In comparing, be sure you’re thinking about the needs of your application and not just comparing the capabilities in the abstract. Think about the patterns of data query and update in your application and consider how this will be accomplished with a given database. A significant amount of your thought and effort in developing and maintaining an application will go into the work of getting your data into and out of your database of choice reasonably efficiently (relative to the expectations of your users), and the time you invest to learn how that will work for different database choices will pay off handsomely.
Learn the CAP theorem and how it applies to the database products you’re considering. Learn about transactions and how transactions support consistency and over what scopes of changes to the structures stored in the database. Learn about how a particular database choice scales to accommodate a growing data set. As a developer you don’t need to have a deep understanding of all of these different aspects of the choice, but you really do need to have a basic understanding in order to make good choices for yourself or to help your team make good choices.
All of that said, there are some key considerations that often help in making a decision.
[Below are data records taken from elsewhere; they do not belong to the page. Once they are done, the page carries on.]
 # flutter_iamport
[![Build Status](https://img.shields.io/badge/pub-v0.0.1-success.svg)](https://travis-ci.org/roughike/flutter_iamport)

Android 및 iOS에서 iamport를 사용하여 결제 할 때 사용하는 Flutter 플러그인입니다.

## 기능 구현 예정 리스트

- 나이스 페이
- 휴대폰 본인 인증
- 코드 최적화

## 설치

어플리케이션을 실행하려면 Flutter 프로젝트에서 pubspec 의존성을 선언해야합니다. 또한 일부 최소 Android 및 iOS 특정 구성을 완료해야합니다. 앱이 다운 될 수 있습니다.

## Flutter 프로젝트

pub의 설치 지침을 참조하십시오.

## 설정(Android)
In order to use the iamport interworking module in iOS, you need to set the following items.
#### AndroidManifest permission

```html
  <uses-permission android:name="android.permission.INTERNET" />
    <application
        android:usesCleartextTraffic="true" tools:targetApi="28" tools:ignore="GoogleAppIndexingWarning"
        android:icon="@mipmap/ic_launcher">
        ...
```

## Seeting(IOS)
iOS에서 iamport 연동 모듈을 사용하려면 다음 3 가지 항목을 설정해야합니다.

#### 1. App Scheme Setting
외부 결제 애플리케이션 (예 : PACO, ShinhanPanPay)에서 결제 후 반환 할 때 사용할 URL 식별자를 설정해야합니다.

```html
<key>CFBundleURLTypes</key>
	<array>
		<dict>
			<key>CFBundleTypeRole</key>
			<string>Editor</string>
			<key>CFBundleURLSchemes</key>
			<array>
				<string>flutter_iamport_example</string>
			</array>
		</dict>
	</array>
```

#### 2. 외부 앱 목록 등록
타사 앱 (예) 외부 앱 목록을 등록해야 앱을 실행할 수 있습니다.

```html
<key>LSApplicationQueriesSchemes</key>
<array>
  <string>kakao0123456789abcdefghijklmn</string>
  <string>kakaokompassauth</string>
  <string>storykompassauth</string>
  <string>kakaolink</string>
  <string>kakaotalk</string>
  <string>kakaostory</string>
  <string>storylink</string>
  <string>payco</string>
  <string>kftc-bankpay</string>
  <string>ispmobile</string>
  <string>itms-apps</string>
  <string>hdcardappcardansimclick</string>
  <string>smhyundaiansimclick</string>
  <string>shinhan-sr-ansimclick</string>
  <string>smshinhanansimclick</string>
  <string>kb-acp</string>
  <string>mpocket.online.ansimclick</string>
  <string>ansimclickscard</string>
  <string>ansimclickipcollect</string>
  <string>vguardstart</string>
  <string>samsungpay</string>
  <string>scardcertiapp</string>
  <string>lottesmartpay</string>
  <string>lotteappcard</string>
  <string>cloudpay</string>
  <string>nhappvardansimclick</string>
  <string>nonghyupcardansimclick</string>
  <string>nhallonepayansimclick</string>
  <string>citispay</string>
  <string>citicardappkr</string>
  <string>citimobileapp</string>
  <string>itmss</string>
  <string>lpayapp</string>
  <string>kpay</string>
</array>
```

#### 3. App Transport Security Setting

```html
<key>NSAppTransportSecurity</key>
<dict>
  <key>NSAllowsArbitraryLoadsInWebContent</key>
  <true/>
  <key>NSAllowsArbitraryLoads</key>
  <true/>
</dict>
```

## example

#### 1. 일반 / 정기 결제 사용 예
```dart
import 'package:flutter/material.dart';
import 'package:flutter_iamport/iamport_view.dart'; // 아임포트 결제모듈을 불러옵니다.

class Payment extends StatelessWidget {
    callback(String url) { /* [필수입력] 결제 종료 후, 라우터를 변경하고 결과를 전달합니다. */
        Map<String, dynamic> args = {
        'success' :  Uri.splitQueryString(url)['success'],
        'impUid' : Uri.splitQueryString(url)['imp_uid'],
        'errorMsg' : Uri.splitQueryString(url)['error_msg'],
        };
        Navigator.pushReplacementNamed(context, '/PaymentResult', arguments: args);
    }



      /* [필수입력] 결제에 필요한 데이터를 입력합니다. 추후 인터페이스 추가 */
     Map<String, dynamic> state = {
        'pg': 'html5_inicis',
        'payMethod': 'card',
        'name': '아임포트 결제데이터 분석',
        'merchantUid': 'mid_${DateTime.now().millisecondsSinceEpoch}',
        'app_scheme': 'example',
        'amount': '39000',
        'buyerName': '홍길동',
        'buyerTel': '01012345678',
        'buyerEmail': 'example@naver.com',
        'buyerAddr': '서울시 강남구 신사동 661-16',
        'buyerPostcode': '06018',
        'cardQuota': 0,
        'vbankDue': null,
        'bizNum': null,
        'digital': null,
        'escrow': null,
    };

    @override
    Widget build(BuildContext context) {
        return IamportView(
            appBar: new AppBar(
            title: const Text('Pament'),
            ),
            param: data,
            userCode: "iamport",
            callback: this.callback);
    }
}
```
- Relational databases have been around for a long time and there are many excellent and technically comparable implementations, which are well understood and supported. There’s a lot of collective know-how that you can leverage in getting things done with relational databases. There are some great communities of support around NoSQL databases, but knowledge of SQL and relational databases is unquestionably more pervasive.
- Non-relational databases tend to be very flexible about data modeling, allowing you to store almost any data structure without having to statically define that structure through a schema. This allows the database structure to evolve somewhat more easily and naturally with the evolution of your application, and is often cited as the reason to choose a non-relational approach. That said, there are lots of nice approaches available these days to support schema migration as your application evolves, which eases the burden if your choice is to use a relational database.
- It used be the case that transaction support was a key differentiator. Because non-relational databases tend to be really good at (horizontal) scaling and partitioning, the CAP theorem implies that they can’t be quite as good at consistency, which is where transactions come in. You can’t just say database A supports transactions but database B does not, because there are shades of support across most database products. You have to think about the transactions your application needs to perform on your data and consider your consistency requirements. A very large set of applications that perform relatively basic CRUD operations, even on rather sophisticated data structures, can be implemented quite successfully with the “less capable” transaction support of almost any NoSQL database.
- In enterprise situations, there are a host of other factors to consider because no application database is an island in an enterprise. Here you’ll want to chat with the person who plays the role of enterprise architect to make sure that all of those larger enterprise-y considerations (like distributed transactions, data integration, enterprise-perspective consistency across databases, and many many more) are properly addressed. Also some enterprises tend to favor singular technology choices, and that choice is rarely left to development teams.
- If your database is going to be very large or distributed to more than one location, or needs to support a very large set of concurrent users, you should spend a lot more time consulting with experienced database architects before making any decision about database choice.
Like so many architecture decisions, good technology architects rely on a very broad set of knowledge along with experiences and subtle nuances when making choices about database technologies. As a developer, it will serve you well to collect experiences to better inform your understanding of how these choices really work in practice. When you have the freedom to choose for yourself, be sure to take the opportunity to expand your experience by making a different choice every once in a while.
Lastly, don’t get too hung up on the making the “correct” choice. Except in those extremes mentioned in item 5 above, few of the decisions that you might make about database choice will be categorically wrong, because most database products that you might choose can successfully support a very wide range of applications. There might be some significant advantages in one choice versus another, but it can often be difficult to appreciate those advantages until you’ve had a lot of experience working in many different camps.